發動機的熱氣燻人,腎上腺素還沒降下來,心跳如擂鼓,一片轟鳴。面板還滯留速度帶來的撕扯感,剌剌地乾枯著。
巨大的橋洞下,昏暗無光,但對方的眼底卻飄渺一盞光斑,不知從哪裡投進來的,又或者它本身就是光源。
……
星光跟著呼吸的頻率在閃,汗液金粉一樣的,在反光。
蟲鳴夏,貓叫春,風穿林打葉。鬥轉星移,天地之間,就剩這兩個幕天席地的人。
沒有接吻,不需要愛撫,轟鳴的馬達與飆升的速度已為他們做過前戲,此時此刻只有暴力的鎮壓。
……
100碼。150碼。180碼。
方應理一再提速。
手機鈴聲響,方應理分神看一眼,是婁裕,然後單手劃至接通。
「怎麼樣?」電話那頭問。
方應理的眼皮都在用力,目光死死鎖定任喻的脊背,用剛剛沾染了薄薄汙灰的手指將那片極致的白玷汙出一道觸目驚心的黑,從那句梵文的中間劃過,將它擊穿。
「試駕了,感覺不錯。」
回答的語氣很平穩,只在尾音裡聽出隱晦的沉喘。但倘若是飆車過後,也非常合理。
直到任喻半哼著抱怨:「太快了。」
還是非常合理。
任喻忽然感到自己就是這輛哈雷。被方應理徹徹底底地騎在身下了。
後來他們開著這輛車回家。
道路兩側潑天的深綠,恰如其分地推進了夏天的程序。任喻想,今年的頭伏或許會來得更早些。

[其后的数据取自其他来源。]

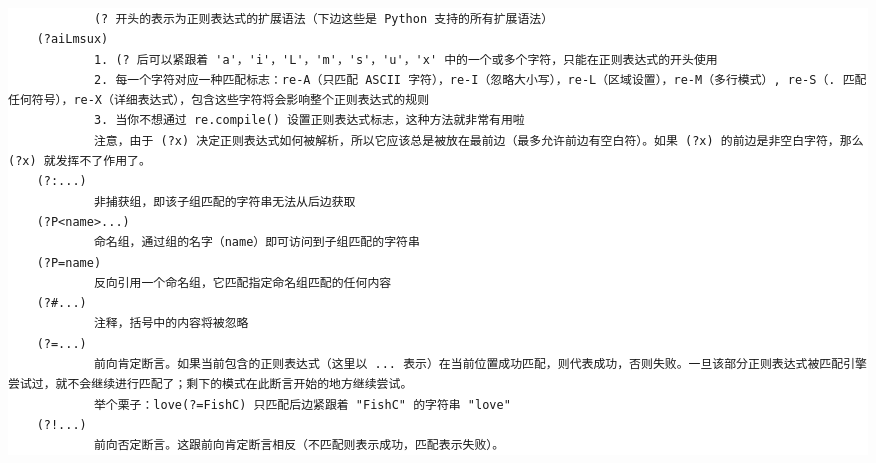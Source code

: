 				(? 开头的表示为正则表达式的扩展语法（下边这些是 Python 支持的所有扩展语法）
		(?aiLmsux)
				1. (? 后可以紧跟着 'a'，'i'，'L'，'m'，'s'，'u'，'x' 中的一个或多个字符，只能在正则表达式的开头使用
				2. 每一个字符对应一种匹配标志：re-A（只匹配 ASCII 字符），re-I（忽略大小写），re-L（区域设置），re-M（多行模式）, re-S（. 匹配任何符号），re-X（详细表达式），包含这些字符将会影响整个正则表达式的规则
				3. 当你不想通过 re.compile() 设置正则表达式标志，这种方法就非常有用啦
				注意，由于 (?x) 决定正则表达式如何被解析，所以它应该总是被放在最前边（最多允许前边有空白符）。如果 (?x) 的前边是非空白字符，那么 (?x) 就发挥不了作用了。
		(?:...)
				非捕获组，即该子组匹配的字符串无法从后边获取
		(?P<name>...)
				命名组，通过组的名字（name）即可访问到子组匹配的字符串
		(?P=name)
				反向引用一个命名组，它匹配指定命名组匹配的任何内容
		(?#...)
				注释，括号中的内容将被忽略
		(?=...)
				前向肯定断言。如果当前包含的正则表达式（这里以 ... 表示）在当前位置成功匹配，则代表成功，否则失败。一旦该部分正则表达式被匹配引擎尝试过，就不会继续进行匹配了；剩下的模式在此断言开始的地方继续尝试。
				举个栗子：love(?=FishC) 只匹配后边紧跟着 "FishC" 的字符串 "love"
		(?!...)
				前向否定断言。这跟前向肯定断言相反（不匹配则表示成功，匹配表示失败）。
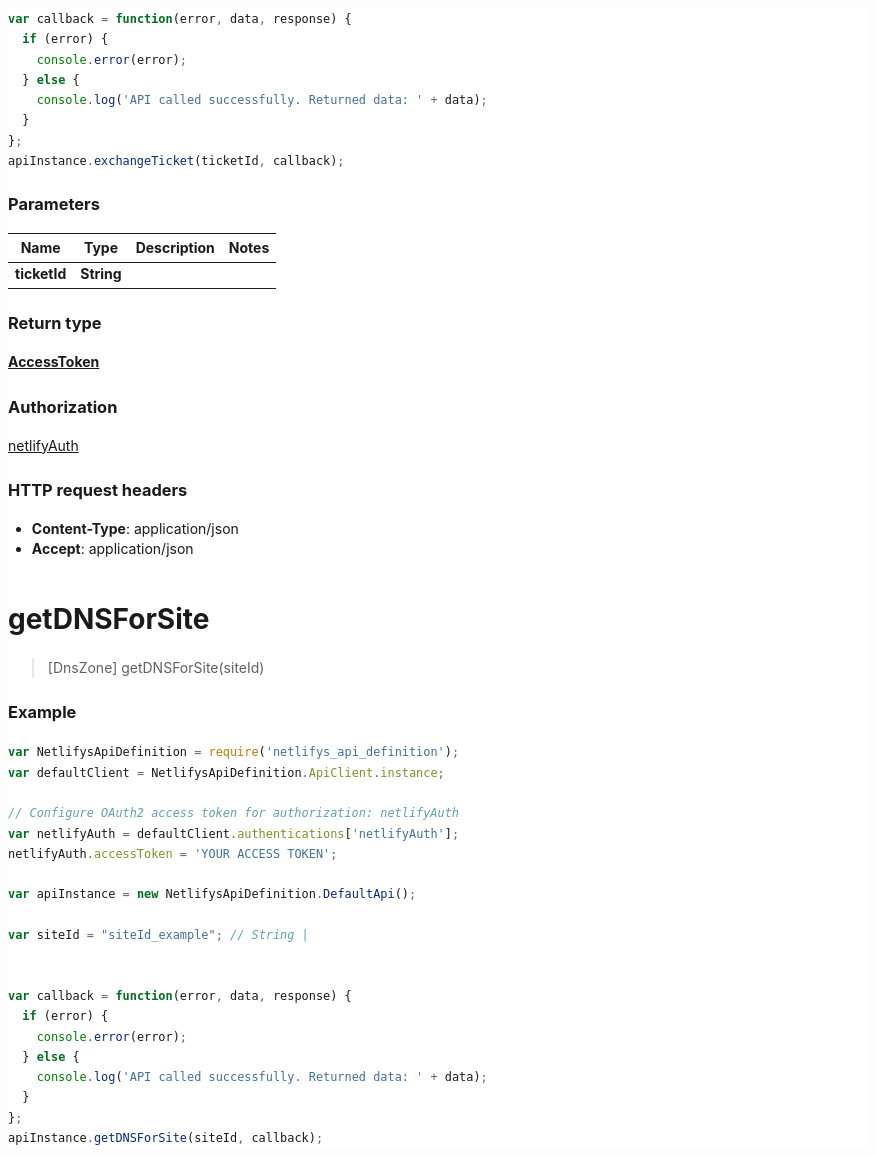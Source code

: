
 ```javascript
var callback = function(error, data, response) {
  if (error) {
    console.error(error);
  } else {
    console.log('API called successfully. Returned data: ' + data);
  }
};
apiInstance.exchangeTicket(ticketId, callback);
```

### Parameters

Name | Type | Description  | Notes
------------- | ------------- | ------------- | -------------
 **ticketId** | **String**|  | 

### Return type

[**AccessToken**](AccessToken.md)

### Authorization

[netlifyAuth](../README.md#netlifyAuth)

### HTTP request headers

 - **Content-Type**: application/json
 - **Accept**: application/json

<a name="getDNSForSite"></a>
# **getDNSForSite**
> [DnsZone] getDNSForSite(siteId)



### Example
```javascript
var NetlifysApiDefinition = require('netlifys_api_definition');
var defaultClient = NetlifysApiDefinition.ApiClient.instance;

// Configure OAuth2 access token for authorization: netlifyAuth
var netlifyAuth = defaultClient.authentications['netlifyAuth'];
netlifyAuth.accessToken = 'YOUR ACCESS TOKEN';

var apiInstance = new NetlifysApiDefinition.DefaultApi();

var siteId = "siteId_example"; // String | 


var callback = function(error, data, response) {
  if (error) {
    console.error(error);
  } else {
    console.log('API called successfully. Returned data: ' + data);
  }
};
apiInstance.getDNSForSite(siteId, callback);
```
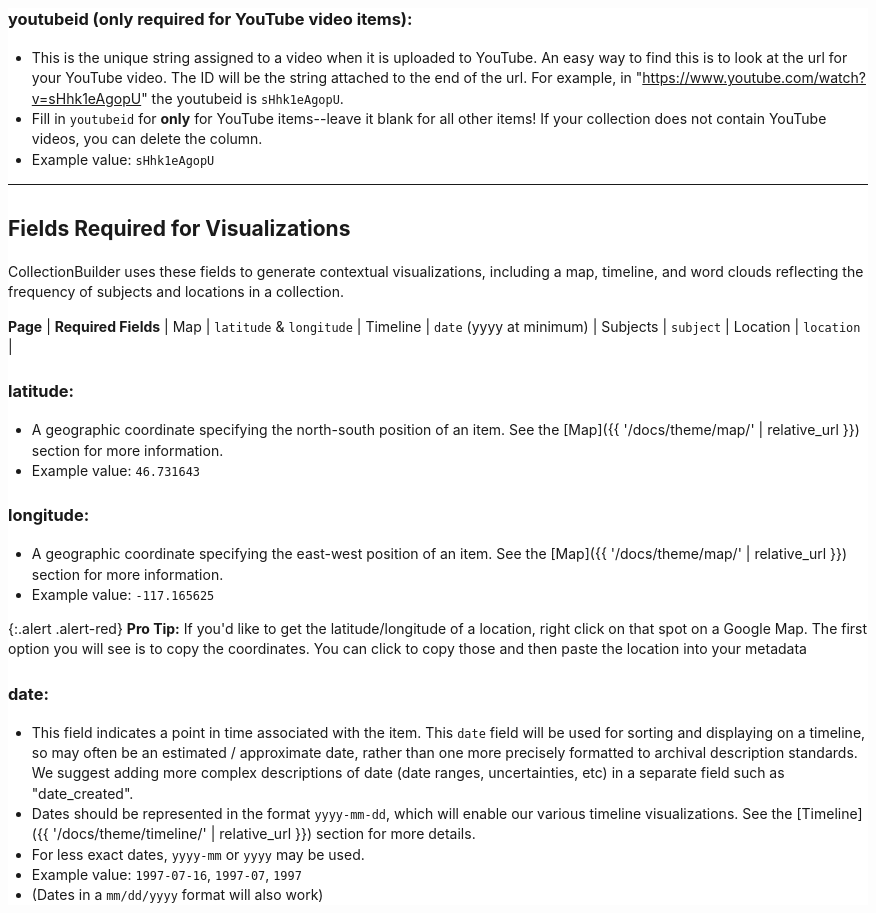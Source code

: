### youtubeid (only required for YouTube video items):

- This is the unique string assigned to a video when it is uploaded to YouTube. An easy way to find this is to look at the url for your YouTube video. The ID will be the string attached to the end of the url. For example, in "https://www.youtube.com/watch?v=sHhk1eAgopU" the youtubeid is `sHhk1eAgopU`.
- Fill in `youtubeid` for **only** for YouTube items--leave it blank for all other items! If your collection does not contain YouTube videos, you can delete the column.
- Example value: `sHhk1eAgopU`

---

## Fields Required for Visualizations

CollectionBuilder uses these fields to generate contextual visualizations, including a map, timeline, and word clouds reflecting the frequency of subjects and locations in a collection.

**Page** | **Required Fields** |
Map | `latitude` & `longitude` |
Timeline | `date` (yyyy at minimum) |
Subjects | `subject` |
Location | `location` |

### latitude:

- A geographic coordinate specifying the north-south position of an item. See the [Map]({{ '/docs/theme/map/' | relative_url }}) section for more information.
- Example value: `46.731643`

### longitude:

- A geographic coordinate specifying the east-west position of an item. See the [Map]({{ '/docs/theme/map/' | relative_url }}) section for more information.
- Example value: `-117.165625`

{:.alert .alert-red}
**Pro Tip:** If you'd like to get the latitude/longitude of a location, right click on that spot on a Google Map. 
The first option you will see is to copy the coordinates. 
You can click to copy those and then paste the location into your metadata

### date: 

- This field indicates a point in time associated with the item. This `date` field will be used for sorting and displaying on a timeline, so may often be an estimated / approximate date, rather than one more precisely formatted to archival description standards. We suggest adding more complex descriptions of date (date ranges, uncertainties, etc) in a separate field such as "date_created".
- Dates should be represented in the format `yyyy-mm-dd`, which will enable our various timeline visualizations. See the [Timeline]({{ '/docs/theme/timeline/' | relative_url }}) section for more details. 
- For less exact dates, `yyyy-mm` or `yyyy` may be used.
- Example value: `1997-07-16`, `1997-07`, `1997`
- (Dates in a `mm/dd/yyyy` format will also work)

回程已是深夜,車速緩慢,兩個人都懶洋洋的,空氣裡漂浮著淡淡的梔子花的香氣。任喻被折騰得腰痠,加上內褲髒了沒有再穿,因此內裡是空的,外褲磨著被蹭得發紅的臀|瓣引起不適,就更懶得動彈。他嘴裡叼根煙,整個人伏在方應理的脊背上,還是不戴頭盔,一副愛死不死的樣子。
一低頭又看到方應理那件冷酷得要命的黑色夾克的口袋裡塞著他的內褲,覺得好荒謬又好性感。他手指伸進去將內褲勾出來,迎著風獵獵,像招展一盞狂野的旗幟。
他喊了一聲,只是一個音節,類似「餵」「嘿」之類的,沒有什麼實際含義。在空寂的黑夜裡像劃出一根火柴,亮得招人側耳去聽。
「我早就想做這種事了。」任喻說。
「在機車上晾內褲嗎?」
任喻在風裡笑得很大聲:「你不覺得很酷嗎?」
「超速邊緣的挑逗,曠野上的偷情,還有毫不掩飾的內褲。」
方應理想了想,他媽的,是挺酷的,也好瘋。